[SOURCE RECORDS]

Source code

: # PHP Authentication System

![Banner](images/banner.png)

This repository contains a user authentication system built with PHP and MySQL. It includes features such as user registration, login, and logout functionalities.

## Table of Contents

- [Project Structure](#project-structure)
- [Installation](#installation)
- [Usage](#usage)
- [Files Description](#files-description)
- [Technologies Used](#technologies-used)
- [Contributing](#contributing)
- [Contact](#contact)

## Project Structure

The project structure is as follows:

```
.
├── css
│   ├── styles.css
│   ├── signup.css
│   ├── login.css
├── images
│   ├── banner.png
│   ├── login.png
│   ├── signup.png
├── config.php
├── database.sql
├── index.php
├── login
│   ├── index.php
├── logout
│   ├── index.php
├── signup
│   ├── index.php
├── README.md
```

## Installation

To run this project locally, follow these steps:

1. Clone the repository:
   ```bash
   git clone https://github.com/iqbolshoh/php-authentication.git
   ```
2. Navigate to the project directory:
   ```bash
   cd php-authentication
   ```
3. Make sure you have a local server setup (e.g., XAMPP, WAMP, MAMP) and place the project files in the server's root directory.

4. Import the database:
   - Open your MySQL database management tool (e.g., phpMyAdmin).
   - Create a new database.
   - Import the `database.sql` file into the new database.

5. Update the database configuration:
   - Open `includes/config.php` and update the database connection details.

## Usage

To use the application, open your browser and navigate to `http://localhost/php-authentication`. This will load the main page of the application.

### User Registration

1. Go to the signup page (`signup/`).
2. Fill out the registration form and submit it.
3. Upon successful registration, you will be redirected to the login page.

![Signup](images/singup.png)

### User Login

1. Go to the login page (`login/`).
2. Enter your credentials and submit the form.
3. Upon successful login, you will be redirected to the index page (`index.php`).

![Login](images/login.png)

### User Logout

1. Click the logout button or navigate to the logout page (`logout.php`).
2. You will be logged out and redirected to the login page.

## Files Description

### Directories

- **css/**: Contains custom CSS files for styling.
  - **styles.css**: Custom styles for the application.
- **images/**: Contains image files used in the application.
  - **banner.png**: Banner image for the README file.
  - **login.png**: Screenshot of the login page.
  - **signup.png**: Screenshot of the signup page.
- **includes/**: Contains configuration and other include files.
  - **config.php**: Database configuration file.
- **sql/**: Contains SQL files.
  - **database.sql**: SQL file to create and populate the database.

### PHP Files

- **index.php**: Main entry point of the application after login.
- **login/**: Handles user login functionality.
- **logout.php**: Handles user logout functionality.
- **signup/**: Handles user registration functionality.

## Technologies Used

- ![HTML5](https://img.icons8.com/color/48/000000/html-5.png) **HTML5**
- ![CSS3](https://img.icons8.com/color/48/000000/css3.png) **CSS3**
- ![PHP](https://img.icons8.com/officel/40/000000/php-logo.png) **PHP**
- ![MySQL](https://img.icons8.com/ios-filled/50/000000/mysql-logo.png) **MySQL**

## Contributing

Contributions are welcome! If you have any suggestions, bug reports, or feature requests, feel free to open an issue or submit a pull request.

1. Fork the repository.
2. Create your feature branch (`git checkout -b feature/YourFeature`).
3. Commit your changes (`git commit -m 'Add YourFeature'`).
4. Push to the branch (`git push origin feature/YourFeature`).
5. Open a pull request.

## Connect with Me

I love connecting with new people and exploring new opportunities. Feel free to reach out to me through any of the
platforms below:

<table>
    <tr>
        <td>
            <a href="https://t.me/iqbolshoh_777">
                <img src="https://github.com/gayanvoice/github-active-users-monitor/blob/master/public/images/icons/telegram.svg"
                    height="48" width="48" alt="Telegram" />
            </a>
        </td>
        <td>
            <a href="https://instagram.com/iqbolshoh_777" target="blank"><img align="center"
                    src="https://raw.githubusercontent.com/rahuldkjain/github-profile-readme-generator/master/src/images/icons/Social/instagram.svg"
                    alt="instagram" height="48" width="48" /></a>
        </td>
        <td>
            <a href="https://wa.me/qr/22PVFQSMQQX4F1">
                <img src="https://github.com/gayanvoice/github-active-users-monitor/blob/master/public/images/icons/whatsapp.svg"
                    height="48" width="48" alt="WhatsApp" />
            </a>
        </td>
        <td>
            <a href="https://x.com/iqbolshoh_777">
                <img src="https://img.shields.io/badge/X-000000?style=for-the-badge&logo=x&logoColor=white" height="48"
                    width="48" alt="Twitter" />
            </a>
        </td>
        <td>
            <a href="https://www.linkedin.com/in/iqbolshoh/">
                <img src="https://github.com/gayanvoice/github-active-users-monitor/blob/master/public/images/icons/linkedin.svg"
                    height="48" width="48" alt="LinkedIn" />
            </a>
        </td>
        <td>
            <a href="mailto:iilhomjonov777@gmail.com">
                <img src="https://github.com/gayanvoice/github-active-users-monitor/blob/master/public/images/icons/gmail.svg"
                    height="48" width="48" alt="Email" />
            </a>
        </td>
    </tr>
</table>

[DESCRIPTION OF THE TASK] Go through the entries and return each line where the word "with" occurs.

[WRITTEN REPLY]
This repository contains a user authentication system built with PHP and MySQL. It includes features such as user registration, login, and logout functionalities.
## Connect with Me
I love connecting with new people and exploring new opportunities. Feel free to reach out to me through any of the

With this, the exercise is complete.